Exercise description | Please filter the data below down to the lines holding the string "example".
━━━
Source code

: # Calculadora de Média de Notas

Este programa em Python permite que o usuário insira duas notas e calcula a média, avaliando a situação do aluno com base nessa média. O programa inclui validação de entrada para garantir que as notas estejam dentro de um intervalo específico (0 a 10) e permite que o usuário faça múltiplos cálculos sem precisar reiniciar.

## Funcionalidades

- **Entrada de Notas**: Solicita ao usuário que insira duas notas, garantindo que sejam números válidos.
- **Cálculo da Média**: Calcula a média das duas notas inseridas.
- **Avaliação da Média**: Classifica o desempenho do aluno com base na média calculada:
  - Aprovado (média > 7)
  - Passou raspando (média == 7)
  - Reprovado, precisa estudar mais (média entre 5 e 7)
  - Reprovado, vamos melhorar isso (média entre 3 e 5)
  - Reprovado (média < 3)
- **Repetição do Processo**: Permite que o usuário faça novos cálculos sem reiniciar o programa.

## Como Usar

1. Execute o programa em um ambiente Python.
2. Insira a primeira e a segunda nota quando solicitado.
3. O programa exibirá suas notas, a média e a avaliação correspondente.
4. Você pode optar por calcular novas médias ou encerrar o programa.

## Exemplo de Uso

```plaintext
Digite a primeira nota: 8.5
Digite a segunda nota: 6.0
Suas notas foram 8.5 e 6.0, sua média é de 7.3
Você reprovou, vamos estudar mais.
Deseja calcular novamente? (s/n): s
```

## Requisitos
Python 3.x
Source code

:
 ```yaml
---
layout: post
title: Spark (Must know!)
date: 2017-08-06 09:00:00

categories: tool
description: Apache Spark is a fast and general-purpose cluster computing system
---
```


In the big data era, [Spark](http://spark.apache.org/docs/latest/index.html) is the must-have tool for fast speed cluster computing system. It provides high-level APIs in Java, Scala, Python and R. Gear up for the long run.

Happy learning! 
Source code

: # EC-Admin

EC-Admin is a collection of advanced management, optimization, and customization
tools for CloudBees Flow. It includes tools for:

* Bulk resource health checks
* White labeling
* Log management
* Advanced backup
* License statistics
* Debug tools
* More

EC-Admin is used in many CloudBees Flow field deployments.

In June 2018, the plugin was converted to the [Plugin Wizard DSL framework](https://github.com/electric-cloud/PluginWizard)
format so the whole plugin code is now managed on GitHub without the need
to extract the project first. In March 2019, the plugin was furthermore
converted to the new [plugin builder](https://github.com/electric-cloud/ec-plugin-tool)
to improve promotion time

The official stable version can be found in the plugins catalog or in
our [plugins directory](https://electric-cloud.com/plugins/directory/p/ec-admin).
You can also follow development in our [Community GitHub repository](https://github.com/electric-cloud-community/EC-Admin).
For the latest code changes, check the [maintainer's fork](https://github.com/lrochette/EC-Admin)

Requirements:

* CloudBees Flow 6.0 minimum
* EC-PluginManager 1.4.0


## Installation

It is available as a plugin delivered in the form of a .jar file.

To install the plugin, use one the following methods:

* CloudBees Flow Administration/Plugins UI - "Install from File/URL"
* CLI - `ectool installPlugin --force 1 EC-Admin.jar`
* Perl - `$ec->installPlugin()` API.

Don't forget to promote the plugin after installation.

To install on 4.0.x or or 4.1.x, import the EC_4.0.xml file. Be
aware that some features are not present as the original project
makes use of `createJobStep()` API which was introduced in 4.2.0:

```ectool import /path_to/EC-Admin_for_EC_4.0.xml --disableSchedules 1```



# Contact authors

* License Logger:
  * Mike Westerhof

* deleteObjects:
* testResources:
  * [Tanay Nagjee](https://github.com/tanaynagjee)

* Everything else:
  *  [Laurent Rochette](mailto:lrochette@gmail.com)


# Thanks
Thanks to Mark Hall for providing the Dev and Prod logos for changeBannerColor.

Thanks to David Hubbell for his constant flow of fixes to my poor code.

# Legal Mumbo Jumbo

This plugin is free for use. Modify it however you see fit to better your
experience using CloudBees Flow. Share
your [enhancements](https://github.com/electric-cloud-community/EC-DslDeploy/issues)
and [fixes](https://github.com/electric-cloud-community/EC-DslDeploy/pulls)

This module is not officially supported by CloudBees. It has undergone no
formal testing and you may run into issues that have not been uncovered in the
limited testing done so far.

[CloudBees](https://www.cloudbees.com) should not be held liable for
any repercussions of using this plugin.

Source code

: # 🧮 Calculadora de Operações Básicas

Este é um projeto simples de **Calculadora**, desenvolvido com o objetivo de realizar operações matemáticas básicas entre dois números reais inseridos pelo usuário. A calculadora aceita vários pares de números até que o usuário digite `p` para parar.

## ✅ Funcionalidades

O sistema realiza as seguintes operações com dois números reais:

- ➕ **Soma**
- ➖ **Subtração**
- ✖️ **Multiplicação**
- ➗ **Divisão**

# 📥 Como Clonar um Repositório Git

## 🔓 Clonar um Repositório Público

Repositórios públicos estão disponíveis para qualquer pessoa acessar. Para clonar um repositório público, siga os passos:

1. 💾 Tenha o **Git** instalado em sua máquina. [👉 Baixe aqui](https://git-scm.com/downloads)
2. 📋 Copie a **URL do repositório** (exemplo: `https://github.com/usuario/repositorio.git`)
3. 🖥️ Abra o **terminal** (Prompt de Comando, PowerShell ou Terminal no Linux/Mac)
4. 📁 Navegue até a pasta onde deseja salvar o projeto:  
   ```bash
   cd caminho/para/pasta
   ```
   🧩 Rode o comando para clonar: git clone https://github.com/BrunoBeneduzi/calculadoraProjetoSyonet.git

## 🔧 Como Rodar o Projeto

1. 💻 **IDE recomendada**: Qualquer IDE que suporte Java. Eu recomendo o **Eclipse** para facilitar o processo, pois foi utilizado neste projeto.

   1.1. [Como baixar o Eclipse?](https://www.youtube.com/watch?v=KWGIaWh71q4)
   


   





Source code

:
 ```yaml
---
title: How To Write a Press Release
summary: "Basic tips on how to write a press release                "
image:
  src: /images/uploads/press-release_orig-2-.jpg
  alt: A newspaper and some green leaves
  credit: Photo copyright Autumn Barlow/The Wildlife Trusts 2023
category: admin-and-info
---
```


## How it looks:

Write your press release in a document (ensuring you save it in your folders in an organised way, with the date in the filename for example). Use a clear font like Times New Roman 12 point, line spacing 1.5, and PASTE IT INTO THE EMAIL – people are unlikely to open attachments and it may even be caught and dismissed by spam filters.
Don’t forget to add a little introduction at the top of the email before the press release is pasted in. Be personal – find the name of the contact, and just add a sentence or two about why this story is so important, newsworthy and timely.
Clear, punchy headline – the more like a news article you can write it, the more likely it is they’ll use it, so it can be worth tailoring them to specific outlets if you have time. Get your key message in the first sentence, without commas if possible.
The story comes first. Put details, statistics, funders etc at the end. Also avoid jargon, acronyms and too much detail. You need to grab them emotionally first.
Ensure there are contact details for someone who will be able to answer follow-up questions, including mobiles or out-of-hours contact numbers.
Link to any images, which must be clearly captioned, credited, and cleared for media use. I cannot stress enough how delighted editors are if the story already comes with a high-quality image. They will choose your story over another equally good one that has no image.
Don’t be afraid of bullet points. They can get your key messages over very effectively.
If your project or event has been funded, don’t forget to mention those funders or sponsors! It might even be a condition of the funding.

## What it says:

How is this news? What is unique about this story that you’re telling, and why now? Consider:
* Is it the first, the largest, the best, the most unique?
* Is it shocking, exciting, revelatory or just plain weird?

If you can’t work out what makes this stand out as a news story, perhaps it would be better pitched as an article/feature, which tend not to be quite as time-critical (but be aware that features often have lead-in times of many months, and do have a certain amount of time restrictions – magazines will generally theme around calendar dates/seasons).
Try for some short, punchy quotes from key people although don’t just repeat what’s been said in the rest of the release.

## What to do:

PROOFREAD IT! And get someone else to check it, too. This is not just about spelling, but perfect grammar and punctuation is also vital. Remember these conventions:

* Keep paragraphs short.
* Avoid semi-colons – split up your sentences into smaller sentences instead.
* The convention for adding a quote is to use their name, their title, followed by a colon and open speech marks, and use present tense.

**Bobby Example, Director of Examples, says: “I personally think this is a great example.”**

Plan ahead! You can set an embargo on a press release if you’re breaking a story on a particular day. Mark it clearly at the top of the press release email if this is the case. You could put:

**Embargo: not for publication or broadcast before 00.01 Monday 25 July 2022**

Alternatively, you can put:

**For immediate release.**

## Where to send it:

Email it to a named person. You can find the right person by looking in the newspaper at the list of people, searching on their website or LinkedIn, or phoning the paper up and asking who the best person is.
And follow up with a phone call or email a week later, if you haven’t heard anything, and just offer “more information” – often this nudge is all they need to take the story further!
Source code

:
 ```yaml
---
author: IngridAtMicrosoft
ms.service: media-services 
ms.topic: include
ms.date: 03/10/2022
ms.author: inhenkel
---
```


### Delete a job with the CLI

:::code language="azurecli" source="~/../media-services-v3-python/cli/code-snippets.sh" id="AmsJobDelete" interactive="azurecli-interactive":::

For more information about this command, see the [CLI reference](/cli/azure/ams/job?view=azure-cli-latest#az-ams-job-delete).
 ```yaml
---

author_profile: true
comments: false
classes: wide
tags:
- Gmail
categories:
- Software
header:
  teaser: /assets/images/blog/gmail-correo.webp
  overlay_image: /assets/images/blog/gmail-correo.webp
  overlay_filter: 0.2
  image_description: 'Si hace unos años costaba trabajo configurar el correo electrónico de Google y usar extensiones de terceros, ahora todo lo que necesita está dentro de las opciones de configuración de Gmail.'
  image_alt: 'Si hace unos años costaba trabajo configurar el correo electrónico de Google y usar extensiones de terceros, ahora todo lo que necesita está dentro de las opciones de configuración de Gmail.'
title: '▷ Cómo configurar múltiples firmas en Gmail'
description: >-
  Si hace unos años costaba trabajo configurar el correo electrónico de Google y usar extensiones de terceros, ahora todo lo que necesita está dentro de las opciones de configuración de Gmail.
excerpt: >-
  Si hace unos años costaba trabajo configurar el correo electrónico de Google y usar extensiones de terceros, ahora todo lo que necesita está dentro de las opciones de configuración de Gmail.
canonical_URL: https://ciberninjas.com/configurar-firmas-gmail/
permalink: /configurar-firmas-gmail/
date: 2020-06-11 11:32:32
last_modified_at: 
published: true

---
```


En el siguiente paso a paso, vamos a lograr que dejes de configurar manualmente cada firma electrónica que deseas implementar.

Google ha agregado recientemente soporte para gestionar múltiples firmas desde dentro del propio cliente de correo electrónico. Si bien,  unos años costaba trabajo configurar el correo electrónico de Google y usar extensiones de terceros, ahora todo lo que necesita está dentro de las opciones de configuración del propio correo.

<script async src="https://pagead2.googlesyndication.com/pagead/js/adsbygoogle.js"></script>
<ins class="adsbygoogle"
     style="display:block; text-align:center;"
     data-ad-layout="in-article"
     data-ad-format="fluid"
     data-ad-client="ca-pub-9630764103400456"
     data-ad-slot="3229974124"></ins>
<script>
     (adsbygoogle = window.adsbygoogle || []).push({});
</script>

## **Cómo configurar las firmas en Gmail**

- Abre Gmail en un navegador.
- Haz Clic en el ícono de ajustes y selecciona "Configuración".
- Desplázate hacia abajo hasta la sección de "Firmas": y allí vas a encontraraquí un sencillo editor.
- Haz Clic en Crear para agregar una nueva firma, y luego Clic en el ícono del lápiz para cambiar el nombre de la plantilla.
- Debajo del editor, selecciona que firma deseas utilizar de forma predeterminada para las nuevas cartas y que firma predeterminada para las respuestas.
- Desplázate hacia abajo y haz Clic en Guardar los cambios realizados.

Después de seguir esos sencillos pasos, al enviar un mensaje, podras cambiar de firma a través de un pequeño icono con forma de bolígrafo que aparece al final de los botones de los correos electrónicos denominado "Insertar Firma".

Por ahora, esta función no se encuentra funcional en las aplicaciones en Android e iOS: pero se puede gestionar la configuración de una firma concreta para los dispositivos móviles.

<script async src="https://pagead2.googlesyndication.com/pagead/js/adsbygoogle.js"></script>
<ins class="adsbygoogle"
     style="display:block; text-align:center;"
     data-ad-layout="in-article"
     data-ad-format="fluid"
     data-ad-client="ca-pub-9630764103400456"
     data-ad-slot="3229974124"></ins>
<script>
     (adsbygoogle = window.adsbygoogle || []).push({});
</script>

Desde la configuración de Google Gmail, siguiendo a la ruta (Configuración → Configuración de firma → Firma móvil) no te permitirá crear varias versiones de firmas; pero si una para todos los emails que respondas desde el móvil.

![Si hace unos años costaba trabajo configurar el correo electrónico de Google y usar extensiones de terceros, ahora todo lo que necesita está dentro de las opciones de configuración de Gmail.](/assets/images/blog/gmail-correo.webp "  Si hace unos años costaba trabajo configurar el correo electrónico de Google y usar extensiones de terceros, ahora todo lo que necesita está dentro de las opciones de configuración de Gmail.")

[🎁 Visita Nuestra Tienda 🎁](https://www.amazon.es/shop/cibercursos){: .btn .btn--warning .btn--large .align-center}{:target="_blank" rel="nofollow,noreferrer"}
━━━
Task response |
Write your press release in a document (ensuring you save it in your folders in an organised way, with the date in the filename for example). Use a clear font like Times New Roman 12 point, line spacing 1.5, and PASTE IT INTO THE EMAIL – people are unlikely to open attachments and it may even be caught and dismissed by spam filters.
**Bobby Example, Director of Examples, says: “I personally think this is a great example.”**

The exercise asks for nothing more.